Loshchilov and Hutter showed that AdamW substantially improves generalization compared to Adam with L2 regularization, particularly on image classification benchmarks where Adam had previously been outperformed by SGD with momentum. The decoupling also disentangles the weight decay coefficient from the learning rate, making hyperparameter search much easier: in plain Adam, changing the learning rate also implicitly changes the effective regularization strength, while in AdamW the two are independent [5].
AdamW is now the standard optimizer for training large language models and vision transformers.
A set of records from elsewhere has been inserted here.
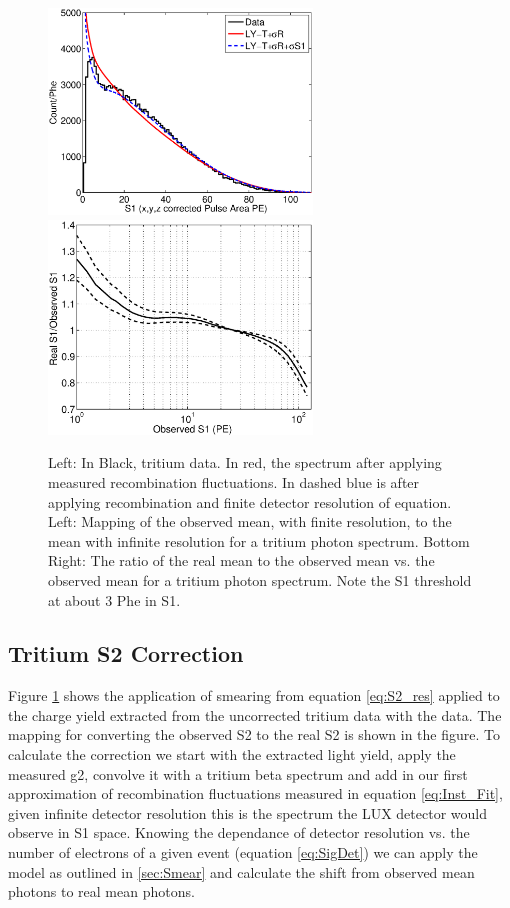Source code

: \begin{figure}[h!]\centering
\includegraphics[width=70mm]{Chapter_Flucs/Figures/S1S2_Spectra/S1_spec_compare_iter1_.eps}
\includegraphics[width=70mm]{Chapter_Flucs/Figures/S1S2_Spectra/S1_corr_iter1_.eps}
\caption{Left: In Black, tritium data. In red, the spectrum after applying measured recombination fluctuations. In dashed blue is after applying recombination and finite detector resolution of equation. Left: Mapping of the observed mean, with finite resolution, to the mean with infinite resolution for a tritium photon spectrum. Bottom Right: The ratio of the real mean to the observed mean vs. the observed mean for a tritium photon spectrum. Note the S1 threshold at about 3 Phe in S1. }
\label{fig:S1_mapping_2}
\end{figure}

\subsection{Tritium S2 Correction}


Figure \ref{fig:S1_mapping_2} shows the application of smearing  from equation \ref{eq:S2_res} applied to the charge yield extracted from the uncorrected tritium data with the data. The mapping for converting the observed S2 to the real S2 is shown in the figure. To calculate the correction we start with the extracted light yield, apply the measured g2, convolve it with a tritium beta spectrum and add in our first approximation of recombination fluctuations measured in equation \ref{eq:Inst_Fit}, given infinite detector resolution this is the spectrum the LUX detector would observe in S1 space. Knowing the dependance of detector resolution vs. the number of electrons of a given event (equation \ref{eq:SigDet}) we can apply the model as outlined in \ref{sec:Smear} and calculate the shift from observed mean photons to real mean photons.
PyTorch provides it as torch.optim.AdamW, and it is the optimizer of choice for training models like GPT, BERT, Llama, Claude, Gemini, and their successors. As a rule of thumb, almost any time someone says they used "Adam" to train a transformer in the post-2019 era, they almost certainly mean AdamW.
The success of Adam has inspired a large family of adaptive optimizers. Some address specific limitations of Adam, while others introduce entirely new ideas. The table below summarizes the most influential variants.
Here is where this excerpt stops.